Pretty much all of these requirements point to having a shared API (Ouroboros) that serves a large number of projects (I’ll argue #4 in the pub with anyone who really wants to push me on it).
Running a core API that serves many projects makes you take the maintenance and health of that application pretty seriously. Should Ouroboros throw a wobbly then we'd currently take out about 10 Zooniverse projects at once and this is only set to increase. This means we've thought a lot about how to scale the application for times when we're busy and we also spend significant amounts of time monitoring the application performance and tuning code where necessary. I mentioned that cost is a factor – running a central API means that when the Zooniverse is quiet and there aren't many people about we can scale back the number of servers we're running (automagically on Amazon Web Services) to a minimal level.
We've not always built our projects this way. The original Galaxy Zoo (2007) was an ASP/web forms application, projects between Galaxy Zoo 2 and SETI Live were all separate web applications, many of them built using an application called The Juggernaut.

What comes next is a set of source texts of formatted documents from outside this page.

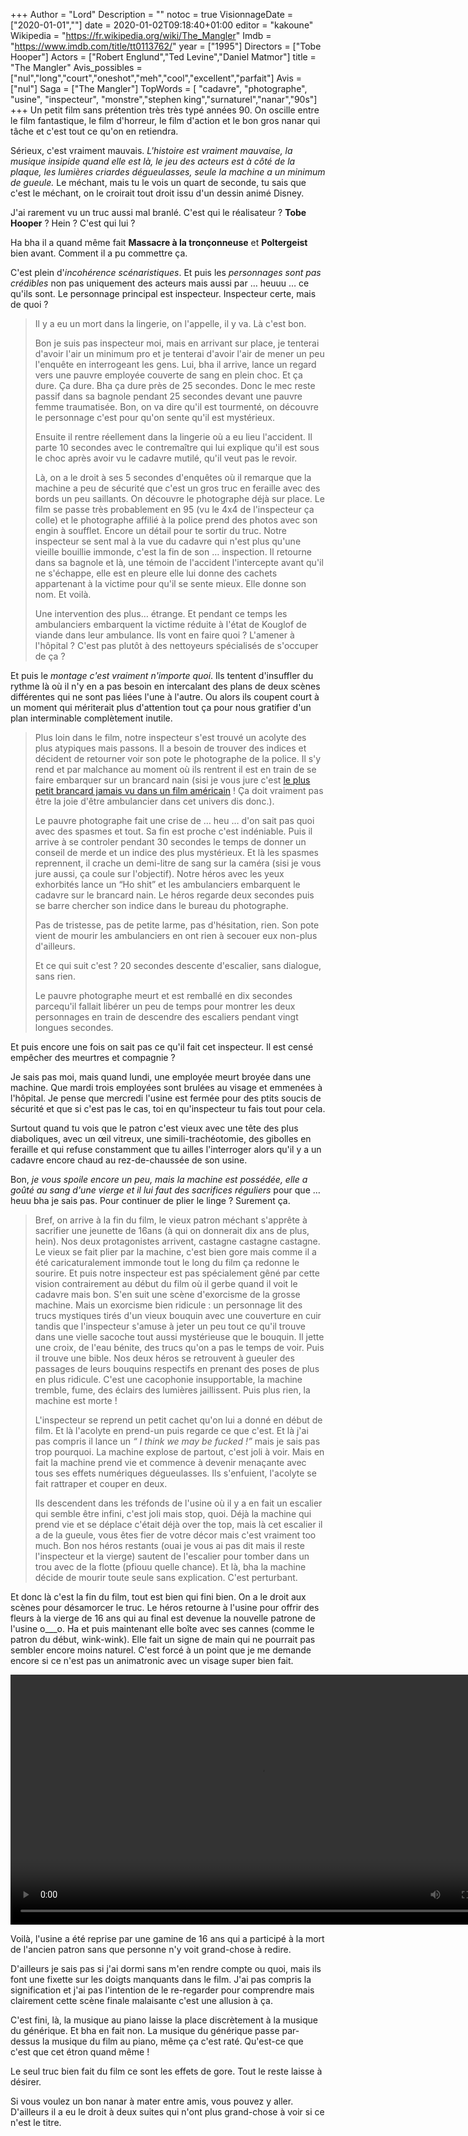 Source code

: +++
Author = "Lord"
Description = ""
notoc = true
VisionnageDate = ["2020-01-01",""]
date = 2020-01-02T09:18:40+01:00
editor = "kakoune"
Wikipedia = "https://fr.wikipedia.org/wiki/The_Mangler"
Imdb = "https://www.imdb.com/title/tt0113762/"
year = ["1995"]
Directors = ["Tobe Hooper"]
Actors = ["Robert Englund","Ted Levine","Daniel Matmor"]
title = "The Mangler"
Avis_possibles = ["nul","long","court","oneshot","meh","cool","excellent","parfait"]
Avis = ["nul"] 
Saga = ["The Mangler"]
TopWords = [ "cadavre", "photographe", "usine", "inspecteur", "monstre","stephen king","surnaturel","nanar","90s"]
+++
Un petit film sans prétention très très typé années 90.
On oscille entre le film fantastique, le film d'horreur, le film d'action et le bon gros nanar qui tâche et c'est tout ce qu'on en retiendra.

Sérieux, c'est vraiment mauvais.
*L'histoire est vraiment mauvaise, la musique insipide quand elle est là, le jeu des acteurs est à côté de la plaque, les lumières criardes dégueulasses, seule la machine a un minimum de gueule.*
Le méchant, mais tu le vois un quart de seconde, tu sais que c'est le méchant, on le croirait tout droit issu d'un dessin animé Disney.

J'ai rarement vu un truc aussi mal branlé.
C'est qui le réalisateur ?
**Tobe Hooper** ? Hein ?
C'est qui lui ?

Ha bha il a quand même fait **Massacre à la tronçonneuse** et **Poltergeist** bien avant.
Comment il a pu commettre ça.

C'est plein d'*incohérence scénaristiques*.
Et puis les *personnages sont pas crédibles* non pas uniquement des acteurs mais aussi par … heuuu … ce qu'ils sont.
Le personnage principal est inspecteur.
Inspecteur certe, mais de quoi ?

> Il y a eu un mort dans la lingerie, on l'appelle, il y va.
> Là c'est bon.
>
> Bon je suis pas inspecteur moi, mais en arrivant sur place, je tenterai d'avoir l'air un minimum pro et je tenterai d'avoir l'air de mener un peu l'enquête en interrogeant les gens.
> Lui, bha il arrive, lance un regard vers une pauvre employée couverte de sang en plein choc.
> Et ça dure.
> Ça dure.
> Bha ça dure près de 25 secondes.
> Donc le mec reste passif dans sa bagnole pendant 25 secondes devant une pauvre femme traumatisée.
> Bon, on va dire qu'il est tourmenté, on découvre le personnage c'est pour qu'on sente qu'il est mystérieux.
> 
> Ensuite il rentre réellement dans la lingerie où a eu lieu l'accident.
> Il parte 10 secondes avec le contremaître qui lui explique qu'il est sous le choc après avoir vu le cadavre mutilé, qu'il veut pas le revoir.
> 
> Là, on a le droit à ses 5 secondes d'enquêtes où il remarque que la machine a peu de sécurité que c'est un gros truc en feraille avec des bords un peu saillants.
> On découvre le photographe déjà sur place.
> Le film se passe très probablement en 95 (vu le 4x4 de l'inspecteur ça colle) et le photographe affilié à la police prend des photos avec son engin à soufflet.
> Encore un détail pour te sortir du truc.
> Notre inspecteur se sent mal à la vue du cadavre qui n'est plus qu'une vieille bouillie immonde, c'est la fin de son … inspection.
> Il retourne dans sa bagnole et là, une témoin de l'accident l'intercepte avant qu'il ne s'échappe, elle est en pleure elle lui donne des cachets appartenant à la victime pour qu'il se sente mieux.
> Elle donne son nom.
> Et voilà.
> 
> Une intervention des plus… étrange.
> Et pendant ce temps les ambulanciers embarquent la victime réduite à l'état de Kouglof de viande dans leur ambulance.
> Ils vont en faire quoi ?
> L'amener à l'hôpital ?
> C'est pas plutôt à des nettoyeurs spécialisés de s'occuper de ça ?

Et puis le *montage c'est vraiment n'importe quoi*.
Ils tentent d'insuffler du rythme là où il n'y en a pas besoin en intercalant des plans de deux scènes différentes qui ne sont pas liées l'une à l'autre.
Ou alors ils coupent court à un moment qui mériterait plus d'attention tout ça pour nous gratifier d'un plan interminable complètement inutile.

> Plus loin dans le film, notre inspecteur s'est trouvé un acolyte des plus atypiques mais passons.
> Il a besoin de trouver des indices et décident de retourner voir son pote le photographe de la police.
> Il s'y rend et par malchance au moment où ils rentrent il est en train de se faire embarquer sur un brancard nain (sisi je vous jure c'est [le plus petit brancard jamais vu dans un film américain](brancard.jpg) ! Ça doit vraiment pas être la joie d'être ambulancier dans cet univers dis donc.).
>
> Le pauvre photographe fait une crise de … heu … d'on sait pas quoi avec des spasmes et tout.
> Sa fin est proche c'est indéniable.
> Puis il arrive à se controler pendant 30 secondes le temps de donner un conseil de merde et un indice des plus mystérieux.
> Et là les spasmes reprennent, il crache un demi-litre de sang sur la caméra (sisi je vous jure aussi, ça coule sur l'objectif).
> Notre héros avec les yeux exhorbités lance un “Ho shit” et les ambulanciers embarquent le cadavre sur le brancard nain.
> Le héros regarde deux secondes puis se barre chercher son indice dans le bureau du photographe.
>
> Pas de tristesse, pas de petite larme, pas d'hésitation, rien.
> Son pote vient de mourir les ambulanciers en ont rien à secouer eux non-plus d'ailleurs.
>
> Et ce qui suit c'est ?
> 20 secondes descente d'escalier, sans dialogue, sans rien.
>
> Le pauvre photographe meurt et est remballé en dix secondes parcequ'il fallait libérer un peu de temps pour montrer les deux personnages en train de descendre des escaliers pendant vingt longues secondes.

Et puis encore une fois on sait pas ce qu'il fait cet inspecteur.
Il est censé empêcher des meurtres et compagnie ?

Je sais pas moi, mais quand lundi, une employée meurt broyée dans une machine.
Que mardi trois employées sont brulées au visage et emmenées à l'hôpital.
Je pense que mercredi l'usine est fermée pour des ptits soucis de sécurité et que si c'est pas le cas, toi en qu'inspecteur tu fais tout pour cela.

Surtout quand tu vois que le patron c'est vieux avec une tête des plus diaboliques, avec un œil vitreux, une simili-trachéotomie, des gibolles en feraille et qui refuse constamment que tu ailles l'interroger alors qu'il y a un cadavre encore chaud au rez-de-chaussée de son usine.

Bon, *je vous spoile encore un peu, mais la machine est possédée, elle a goûté au sang d'une vierge et il lui faut des sacrifices réguliers* pour que … heuu bha je sais pas.
Pour continuer de plier le linge ?
Surement ça.

> Bref, on arrive à la fin du film, le vieux patron méchant s'apprête à sacrifier une jeunette de 16ans (à qui on donnerait dix ans de plus, hein).
> Nos deux protagonistes arrivent, castagne castagne castagne.
> Le vieux se fait plier par la machine, c'est bien gore mais comme il a été caricaturalement immonde tout le long du film ça redonne le sourire.
> Et puis notre inspecteur est pas spécialement gêné par cette vision contrairement au début du film où il gerbe quand il voit le cadavre mais bon.
> S'en suit une scène d'exorcisme de la grosse machine.
> Mais un exorcisme bien ridicule : un personnage lit des trucs mystiques tirés d'un vieux bouquin avec une couverture en cuir tandis que l'inspecteur s'amuse à jeter un peu tout ce qu'il trouve dans une vielle sacoche tout aussi mystérieuse que le bouquin.
> Il jette une croix, de l'eau bénite, des trucs qu'on a pas le temps de voir.
> Puis il trouve une bible.
> Nos deux héros se retrouvent à gueuler des passages de leurs bouquins respectifs en prenant des poses de plus en plus ridicule.
> C'est une cacophonie insupportable, la machine tremble, fume, des éclairs des lumières jaillissent.
> Puis plus rien, la machine est morte !
> 
> L'inspecteur se reprend un petit cachet qu'on lui a donné en début de film.
> Et là l'acolyte en prend-un puis regarde ce que c'est.
> Et là j'ai pas compris il lance un *“ I think we may be fucked !”* mais je sais pas trop pourquoi.
> La machine explose de partout, c'est joli à voir.
> Mais en fait la machine prend vie et commence à devenir menaçante avec tous ses effets numériques dégueulasses.
> Ils s'enfuient, l'acolyte se fait rattraper et couper en deux.
> 
> Ils descendent dans les tréfonds de l'usine où il y a en fait un escalier qui semble être infini, c'est joli mais stop, quoi.
> Déjà la machine qui prend vie et se déplace c'était déjà over the top, mais là cet escalier il a de la gueule, vous êtes fier de votre décor mais c'est vraiment too much.
> Bon nos héros restants (ouai je vous ai pas dit mais il reste l'inspecteur et la vierge) sautent de l'escalier pour tomber dans un trou avec de la flotte (pfiouu quelle chance).
> Et là, bha la machine décide de mourir toute seule sans explication.
> C'est perturbant.

Et donc là c'est la fin du film, tout est bien qui fini bien.
On a le droit aux scènes pour désamorcer le truc.
Le héros retourne à l'usine pour offrir des fleurs à la vierge de 16 ans qui au final est devenue la nouvelle patrone de l'usine o___o.
Ha et  puis maintenant elle boîte avec ses cannes (comme le patron du début, wink-wink).
Elle fait un signe de main qui ne pourrait pas sembler encore moins naturel.
C'est forcé à un point que je me demande encore si ce n'est pas un animatronic avec un visage super bien fait.

<video loop autoplay width="800"><source src="https://lord.re/visionnages/the-mangler/animatronic.webm" type="video/webm"></video>

Voilà, l'usine a été reprise par une gamine de 16 ans qui a participé à la mort de l'ancien patron sans que personne n'y voit grand-chose à redire.

D'ailleurs je sais pas si j'ai dormi sans m'en rendre compte ou quoi, mais ils font une fixette sur les doigts manquants dans le film.
J'ai pas compris la signification et j'ai pas l'intention de le re-regarder pour comprendre mais clairement cette scène finale malaisante c'est une allusion à ça.

C'est fini, là, la musique au piano laisse la place discrètement à la musique du générique.
Et bha en fait non.
La musique du générique passe par-dessus la musique du film au piano, même ça c'est raté.
Qu'est-ce que c'est que cet étron quand même !

Le seul truc bien fait du film ce sont les effets de gore.
Tout le reste laisse à désirer.

Si vous voulez un bon nanar à mater entre amis, vous pouvez y aller.
D'ailleurs il a eu le droit à deux suites qui n'ont plus grand-chose à voir si ce n'est le titre.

Building standalone applications every time not only made it difficult to maintain our projects but we also found ourselves writing very similar (but subtly different) code many times between projects, code for things like choosing which Subject to show next.
Ouroboros is an evolution of our thinking about how to build projects, what's important and generalisable and what isn't. At it's most basic it's a really fast Subject allocator and Classification collector. Our realisation over the last few years was that the vast majority of what’s different about each project is the user experience and classification interface and this has nothing to do with the API.
The actual projects
Having a standard API and client library for talking to it meant that we built the Zooniverse project Planet Four in less than 1 week! That’s not to say it's trivial to build projects, it's definitely not, but it is getting easier. And having this standardised way of communicating with the core Zooniverse means that the bulk of the effort when building Planet Four was exactly where it should be – the fan drawing tools – the bit that's different from any of our other projects.

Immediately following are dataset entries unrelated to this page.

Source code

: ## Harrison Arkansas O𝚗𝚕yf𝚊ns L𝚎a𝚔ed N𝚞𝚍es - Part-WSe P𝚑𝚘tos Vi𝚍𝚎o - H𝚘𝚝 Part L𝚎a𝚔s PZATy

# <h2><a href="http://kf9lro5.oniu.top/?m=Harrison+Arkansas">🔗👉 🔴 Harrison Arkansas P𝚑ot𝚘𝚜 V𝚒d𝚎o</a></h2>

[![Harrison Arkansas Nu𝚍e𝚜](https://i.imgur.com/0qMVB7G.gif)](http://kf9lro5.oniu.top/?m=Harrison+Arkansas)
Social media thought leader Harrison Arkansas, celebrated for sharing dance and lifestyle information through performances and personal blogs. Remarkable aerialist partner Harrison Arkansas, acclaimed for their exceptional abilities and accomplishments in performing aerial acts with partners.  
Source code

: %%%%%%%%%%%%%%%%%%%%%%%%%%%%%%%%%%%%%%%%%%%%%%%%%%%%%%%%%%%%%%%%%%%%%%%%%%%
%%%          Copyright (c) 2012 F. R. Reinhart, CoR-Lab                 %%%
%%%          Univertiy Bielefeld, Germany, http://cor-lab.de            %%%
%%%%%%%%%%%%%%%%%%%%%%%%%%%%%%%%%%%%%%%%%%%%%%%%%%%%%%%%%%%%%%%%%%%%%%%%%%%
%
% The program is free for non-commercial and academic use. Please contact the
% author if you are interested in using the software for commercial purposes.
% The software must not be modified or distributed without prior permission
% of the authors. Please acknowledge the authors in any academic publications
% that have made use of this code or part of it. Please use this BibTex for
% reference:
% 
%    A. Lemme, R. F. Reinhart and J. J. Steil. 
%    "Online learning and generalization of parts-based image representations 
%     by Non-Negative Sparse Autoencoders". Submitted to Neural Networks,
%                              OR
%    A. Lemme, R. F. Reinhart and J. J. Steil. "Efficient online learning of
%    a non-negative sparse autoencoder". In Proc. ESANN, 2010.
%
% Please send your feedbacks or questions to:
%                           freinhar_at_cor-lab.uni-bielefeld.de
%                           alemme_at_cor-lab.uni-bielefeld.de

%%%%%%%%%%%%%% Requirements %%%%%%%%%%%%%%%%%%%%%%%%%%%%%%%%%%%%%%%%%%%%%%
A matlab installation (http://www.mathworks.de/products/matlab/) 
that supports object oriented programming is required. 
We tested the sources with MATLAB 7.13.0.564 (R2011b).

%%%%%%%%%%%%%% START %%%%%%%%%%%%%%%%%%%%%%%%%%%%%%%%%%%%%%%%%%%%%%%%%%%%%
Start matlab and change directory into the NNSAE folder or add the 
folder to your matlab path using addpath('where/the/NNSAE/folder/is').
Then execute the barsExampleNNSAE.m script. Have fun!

Currently the majority of our projects are hosted using the Amazon S3 static website hosting service. The benefits of this are numerous but key ones for us are:
- There's no webserver serving the site content, that is http://www.galaxyzoo.org resolves to an S3 bucket. When you access the Galaxy Zoo site S3 does all of the hard work and we just pay for the bandwidth from S3 to your computer.

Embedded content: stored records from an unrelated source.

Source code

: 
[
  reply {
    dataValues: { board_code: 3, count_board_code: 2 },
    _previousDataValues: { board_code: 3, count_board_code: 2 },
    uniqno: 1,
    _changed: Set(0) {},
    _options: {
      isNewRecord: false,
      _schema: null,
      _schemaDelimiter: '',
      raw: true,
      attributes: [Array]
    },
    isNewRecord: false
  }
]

- Deploying is easy. When we want to put out a new version of any of our sites we just upload new timestamped versions of the files and your browser starts using them instead.
- It's S3! – Amazon S3 is a quite remarkable service – a significant fraction of the web is using it. Currently hosting more than 2 trillion (yes that's 12 zeroes) objects and regularly serving more than 1 million requests for data per second the S3 service is built to scale and we get to use it (and so can you).
If you're like me then when you read something you read the opening, look at the pictures and then skip to the conclusions. I'll summarise here just incase you're doing that too:
In the Zooniverse there's a clear separation between the API (Ouroboros) and the citizen science projects that the community interact with. Ouroboros is a custom-built, highly scalable application built in Ruby on Rails, that runs on Amazon Web Services and uses MongoDB, Redis and a few other fancy technologies to do its thing.
What I didn't talk about in this post are the hardest bits we've solved in Ouroboros – namely all of the logic about how to make finding Subjects for people quickly and other 'smart stuff'. That's coming up next.